[[ The input, beginning ]]

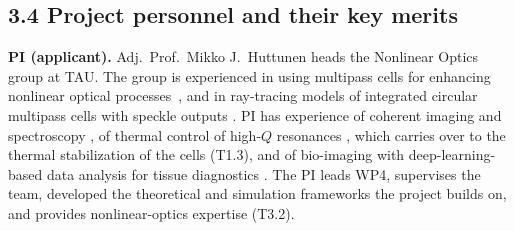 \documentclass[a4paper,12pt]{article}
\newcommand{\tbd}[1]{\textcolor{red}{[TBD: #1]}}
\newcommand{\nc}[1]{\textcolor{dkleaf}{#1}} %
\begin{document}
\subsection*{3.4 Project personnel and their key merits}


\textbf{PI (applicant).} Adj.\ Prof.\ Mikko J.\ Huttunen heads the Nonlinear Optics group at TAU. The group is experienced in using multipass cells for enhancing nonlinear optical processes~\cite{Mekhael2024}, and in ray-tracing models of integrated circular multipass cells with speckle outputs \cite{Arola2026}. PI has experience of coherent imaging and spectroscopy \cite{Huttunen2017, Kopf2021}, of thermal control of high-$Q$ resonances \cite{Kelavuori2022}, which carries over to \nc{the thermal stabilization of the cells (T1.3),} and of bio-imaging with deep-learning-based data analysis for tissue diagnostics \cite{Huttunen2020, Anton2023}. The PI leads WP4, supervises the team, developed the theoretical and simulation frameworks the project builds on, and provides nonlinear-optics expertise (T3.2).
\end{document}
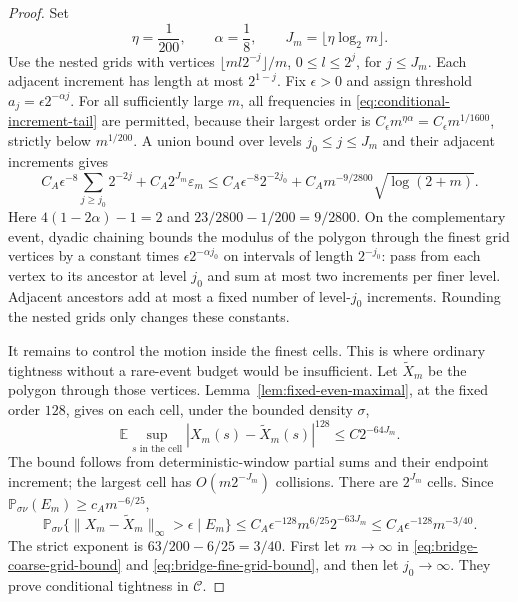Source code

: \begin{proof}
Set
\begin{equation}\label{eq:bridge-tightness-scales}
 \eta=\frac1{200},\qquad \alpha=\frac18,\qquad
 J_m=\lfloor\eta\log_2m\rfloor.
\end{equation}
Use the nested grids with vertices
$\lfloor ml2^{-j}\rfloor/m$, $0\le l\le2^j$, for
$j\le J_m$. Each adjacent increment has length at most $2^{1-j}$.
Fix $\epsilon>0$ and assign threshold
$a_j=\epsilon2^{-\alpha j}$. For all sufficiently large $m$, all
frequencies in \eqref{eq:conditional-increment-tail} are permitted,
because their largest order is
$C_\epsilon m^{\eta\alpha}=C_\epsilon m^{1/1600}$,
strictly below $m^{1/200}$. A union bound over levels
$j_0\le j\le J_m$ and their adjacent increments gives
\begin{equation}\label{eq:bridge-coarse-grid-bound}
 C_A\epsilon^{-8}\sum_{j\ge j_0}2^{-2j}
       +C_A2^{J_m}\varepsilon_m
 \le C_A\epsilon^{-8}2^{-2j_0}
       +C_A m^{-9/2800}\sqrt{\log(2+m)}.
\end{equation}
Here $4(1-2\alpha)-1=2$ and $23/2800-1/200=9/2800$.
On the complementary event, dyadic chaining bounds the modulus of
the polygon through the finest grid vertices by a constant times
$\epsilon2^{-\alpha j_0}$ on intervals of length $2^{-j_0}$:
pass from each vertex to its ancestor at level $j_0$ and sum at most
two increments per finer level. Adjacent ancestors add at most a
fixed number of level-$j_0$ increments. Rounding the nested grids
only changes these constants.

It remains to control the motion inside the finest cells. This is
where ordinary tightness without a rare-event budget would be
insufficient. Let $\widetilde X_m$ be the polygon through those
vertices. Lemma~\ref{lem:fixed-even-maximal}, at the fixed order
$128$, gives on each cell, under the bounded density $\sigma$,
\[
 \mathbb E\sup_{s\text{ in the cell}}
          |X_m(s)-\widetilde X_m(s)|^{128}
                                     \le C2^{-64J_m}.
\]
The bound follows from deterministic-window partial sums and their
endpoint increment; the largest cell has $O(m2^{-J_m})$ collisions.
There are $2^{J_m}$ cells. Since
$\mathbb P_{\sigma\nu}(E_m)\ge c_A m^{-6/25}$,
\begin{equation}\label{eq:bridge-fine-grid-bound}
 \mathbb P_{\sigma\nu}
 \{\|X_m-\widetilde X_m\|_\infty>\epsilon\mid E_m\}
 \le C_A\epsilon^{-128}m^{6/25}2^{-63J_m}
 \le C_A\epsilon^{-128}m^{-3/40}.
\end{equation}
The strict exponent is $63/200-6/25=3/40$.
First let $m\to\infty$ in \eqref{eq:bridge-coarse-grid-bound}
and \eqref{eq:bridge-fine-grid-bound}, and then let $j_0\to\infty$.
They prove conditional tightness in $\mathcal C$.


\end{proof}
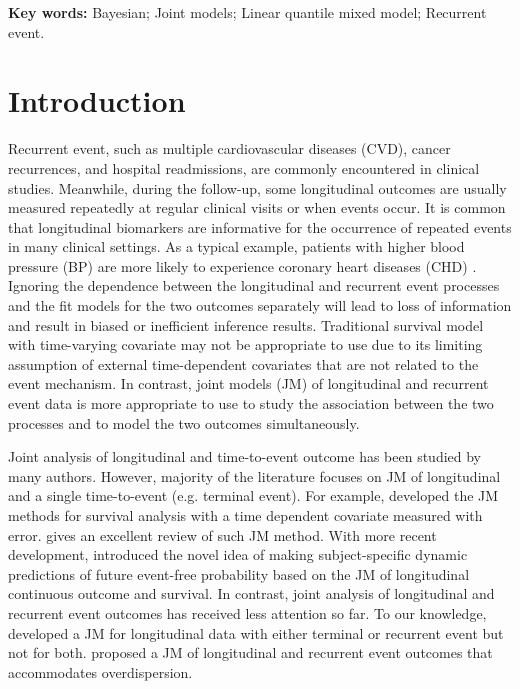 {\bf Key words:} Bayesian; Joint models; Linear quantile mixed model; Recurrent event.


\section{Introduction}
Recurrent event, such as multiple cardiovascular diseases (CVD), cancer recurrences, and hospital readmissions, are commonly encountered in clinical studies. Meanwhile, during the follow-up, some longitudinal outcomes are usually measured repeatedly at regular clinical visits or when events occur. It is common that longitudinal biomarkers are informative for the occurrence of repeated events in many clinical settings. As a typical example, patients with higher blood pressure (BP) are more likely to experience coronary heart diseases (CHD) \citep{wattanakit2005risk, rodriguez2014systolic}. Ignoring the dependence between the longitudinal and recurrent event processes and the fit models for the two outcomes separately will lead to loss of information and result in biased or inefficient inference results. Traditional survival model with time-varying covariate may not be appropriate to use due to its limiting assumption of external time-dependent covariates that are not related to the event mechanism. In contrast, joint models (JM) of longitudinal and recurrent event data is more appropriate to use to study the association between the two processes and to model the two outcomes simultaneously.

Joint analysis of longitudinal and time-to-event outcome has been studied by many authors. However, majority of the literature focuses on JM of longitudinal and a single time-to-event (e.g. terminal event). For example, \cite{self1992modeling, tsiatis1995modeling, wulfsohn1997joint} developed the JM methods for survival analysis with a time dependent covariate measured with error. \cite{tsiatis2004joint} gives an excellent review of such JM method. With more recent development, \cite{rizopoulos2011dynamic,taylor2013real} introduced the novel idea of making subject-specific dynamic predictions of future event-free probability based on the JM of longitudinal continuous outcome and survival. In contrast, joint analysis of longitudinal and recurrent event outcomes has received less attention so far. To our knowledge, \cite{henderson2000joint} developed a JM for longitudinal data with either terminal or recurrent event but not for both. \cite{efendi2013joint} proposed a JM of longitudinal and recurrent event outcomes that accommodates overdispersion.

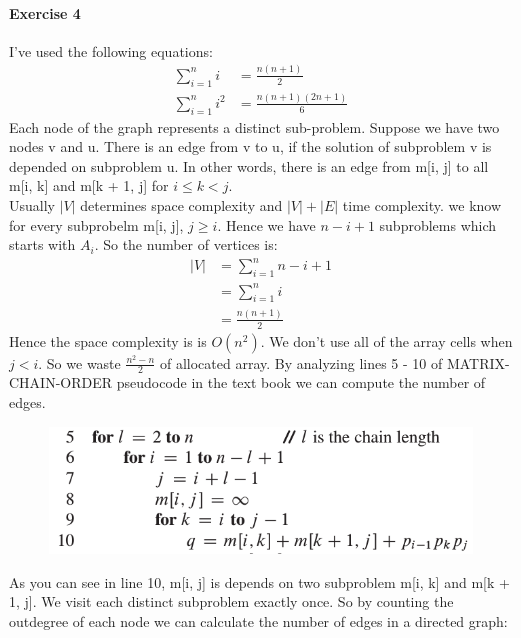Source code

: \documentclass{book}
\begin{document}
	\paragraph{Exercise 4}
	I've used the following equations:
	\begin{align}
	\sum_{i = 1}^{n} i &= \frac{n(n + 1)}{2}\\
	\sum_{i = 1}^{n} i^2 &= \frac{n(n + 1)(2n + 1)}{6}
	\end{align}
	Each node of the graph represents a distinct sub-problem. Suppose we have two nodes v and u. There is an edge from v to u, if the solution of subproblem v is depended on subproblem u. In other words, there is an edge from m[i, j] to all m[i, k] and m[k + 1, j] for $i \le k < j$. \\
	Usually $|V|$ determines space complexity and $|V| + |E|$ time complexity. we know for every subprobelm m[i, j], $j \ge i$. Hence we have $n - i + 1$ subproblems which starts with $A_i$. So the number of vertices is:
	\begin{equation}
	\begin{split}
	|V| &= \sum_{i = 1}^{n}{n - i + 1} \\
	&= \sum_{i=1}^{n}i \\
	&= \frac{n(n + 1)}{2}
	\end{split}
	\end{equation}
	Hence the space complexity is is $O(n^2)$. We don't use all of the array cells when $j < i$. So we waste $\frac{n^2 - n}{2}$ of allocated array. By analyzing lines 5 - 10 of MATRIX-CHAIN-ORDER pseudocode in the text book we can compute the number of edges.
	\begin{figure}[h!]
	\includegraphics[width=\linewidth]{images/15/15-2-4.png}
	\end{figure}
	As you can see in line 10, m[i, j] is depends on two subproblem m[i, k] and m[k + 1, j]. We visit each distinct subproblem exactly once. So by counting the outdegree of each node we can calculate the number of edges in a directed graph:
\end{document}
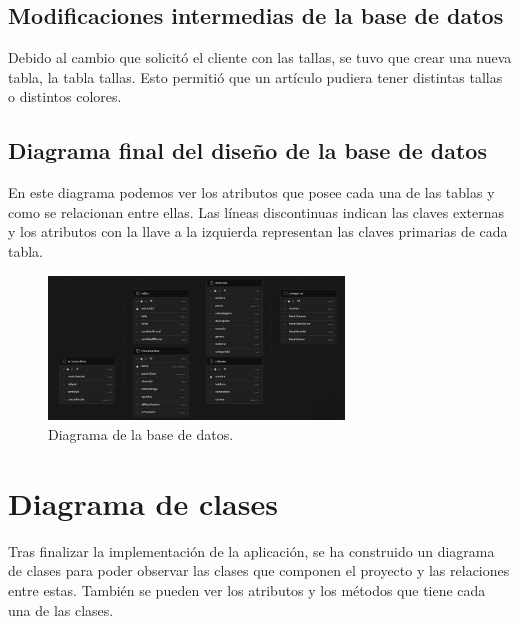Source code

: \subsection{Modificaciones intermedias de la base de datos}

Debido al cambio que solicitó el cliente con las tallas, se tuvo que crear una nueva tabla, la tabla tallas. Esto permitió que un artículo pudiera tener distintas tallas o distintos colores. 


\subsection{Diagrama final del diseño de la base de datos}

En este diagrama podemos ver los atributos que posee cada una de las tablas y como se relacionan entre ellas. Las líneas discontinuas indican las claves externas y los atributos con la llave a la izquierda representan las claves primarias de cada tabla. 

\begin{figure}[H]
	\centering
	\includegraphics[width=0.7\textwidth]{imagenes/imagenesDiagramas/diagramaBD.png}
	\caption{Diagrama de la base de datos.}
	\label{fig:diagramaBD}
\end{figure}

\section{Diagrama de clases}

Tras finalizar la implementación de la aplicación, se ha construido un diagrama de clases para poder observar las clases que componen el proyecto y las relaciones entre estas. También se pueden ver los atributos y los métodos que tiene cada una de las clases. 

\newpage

[[ The input, end ]]

_Requirement:_
What lines in the material above contain the word "through"? Copy them out.

_Answer box:_
the polygon through the finest grid vertices by a constant times
insufficient. Let $\widetilde X_m$ be the polygon through those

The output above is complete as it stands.